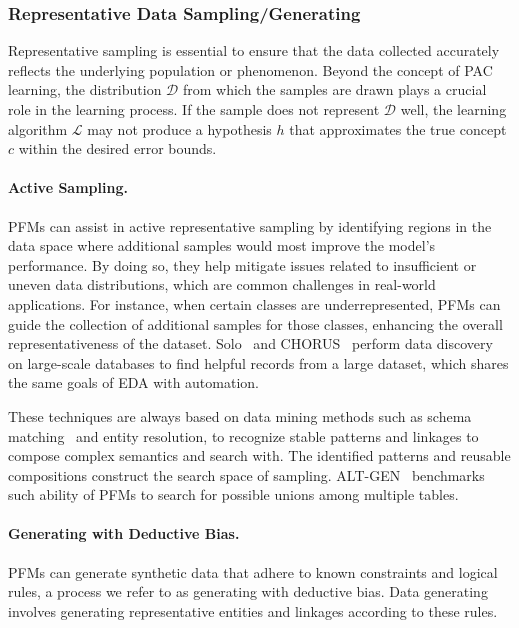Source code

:   \subsubsection{Representative Data Sampling/Generating}\label{sec:sample_generating}
  
  Representative sampling is essential to ensure that the data collected accurately reflects the underlying population or phenomenon. Beyond the concept of PAC learning, the distribution $\mathcal{D}$ from which the samples are drawn plays a crucial role in the learning process. If the sample does not represent $\mathcal{D}$ well, the learning algorithm $\mathcal{L}$ may not produce a hypothesis $h$ that approximates the true concept $c$ within the desired error bounds.
  
  \paragraph{Active Sampling.}
  
  PFMs can assist in active representative sampling by identifying regions in the data space where additional samples would most improve the model's performance. By doing so, they help mitigate issues related to insufficient or uneven data distributions, which are common challenges in real-world applications. For instance, when certain classes are underrepresented, PFMs can guide the collection of additional samples for those classes, enhancing the overall representativeness of the dataset. Solo~\cite{Wang2023SoloDD} and CHORUS~\cite{CHORUS} perform data discovery on large-scale databases to find helpful records from a large dataset, which shares the same goals of EDA with automation. 
  
  These techniques are always based on data mining methods such as schema matching~\cite{LLMschema} and entity resolution, to recognize stable patterns and linkages to compose complex semantics and search with. The identified patterns and reusable compositions construct the search space of sampling. ALT-GEN~\cite{tabulargeneration} benchmarks such ability of PFMs to search for possible unions among multiple tables. 
  
  \paragraph{Generating with Deductive Bias.}
  
  PFMs can generate synthetic data that adhere to known constraints and logical rules, a process we refer to as generating with deductive bias. Data generating involves generating representative entities and linkages according to these rules.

● ● ● ● ●

Problem to solve: Would you write out all of the data exactly as it stands, without the pictures?

Expected answer:
Source code

:   \subsubsection{Representative Data Sampling/Generating}\label{sec:sample_generating}
  
  Representative sampling is essential to ensure that the data collected accurately reflects the underlying population or phenomenon. Beyond the concept of PAC learning, the distribution $\mathcal{D}$ from which the samples are drawn plays a crucial role in the learning process. If the sample does not represent $\mathcal{D}$ well, the learning algorithm $\mathcal{L}$ may not produce a hypothesis $h$ that approximates the true concept $c$ within the desired error bounds.
  
  \paragraph{Active Sampling.}
  
  PFMs can assist in active representative sampling by identifying regions in the data space where additional samples would most improve the model's performance. By doing so, they help mitigate issues related to insufficient or uneven data distributions, which are common challenges in real-world applications. For instance, when certain classes are underrepresented, PFMs can guide the collection of additional samples for those classes, enhancing the overall representativeness of the dataset. Solo~\cite{Wang2023SoloDD} and CHORUS~\cite{CHORUS} perform data discovery on large-scale databases to find helpful records from a large dataset, which shares the same goals of EDA with automation. 
  
  These techniques are always based on data mining methods such as schema matching~\cite{LLMschema} and entity resolution, to recognize stable patterns and linkages to compose complex semantics and search with. The identified patterns and reusable compositions construct the search space of sampling. ALT-GEN~\cite{tabulargeneration} benchmarks such ability of PFMs to search for possible unions among multiple tables. 
  
  \paragraph{Generating with Deductive Bias.}
  
  PFMs can generate synthetic data that adhere to known constraints and logical rules, a process we refer to as generating with deductive bias. Data generating involves generating representative entities and linkages according to these rules.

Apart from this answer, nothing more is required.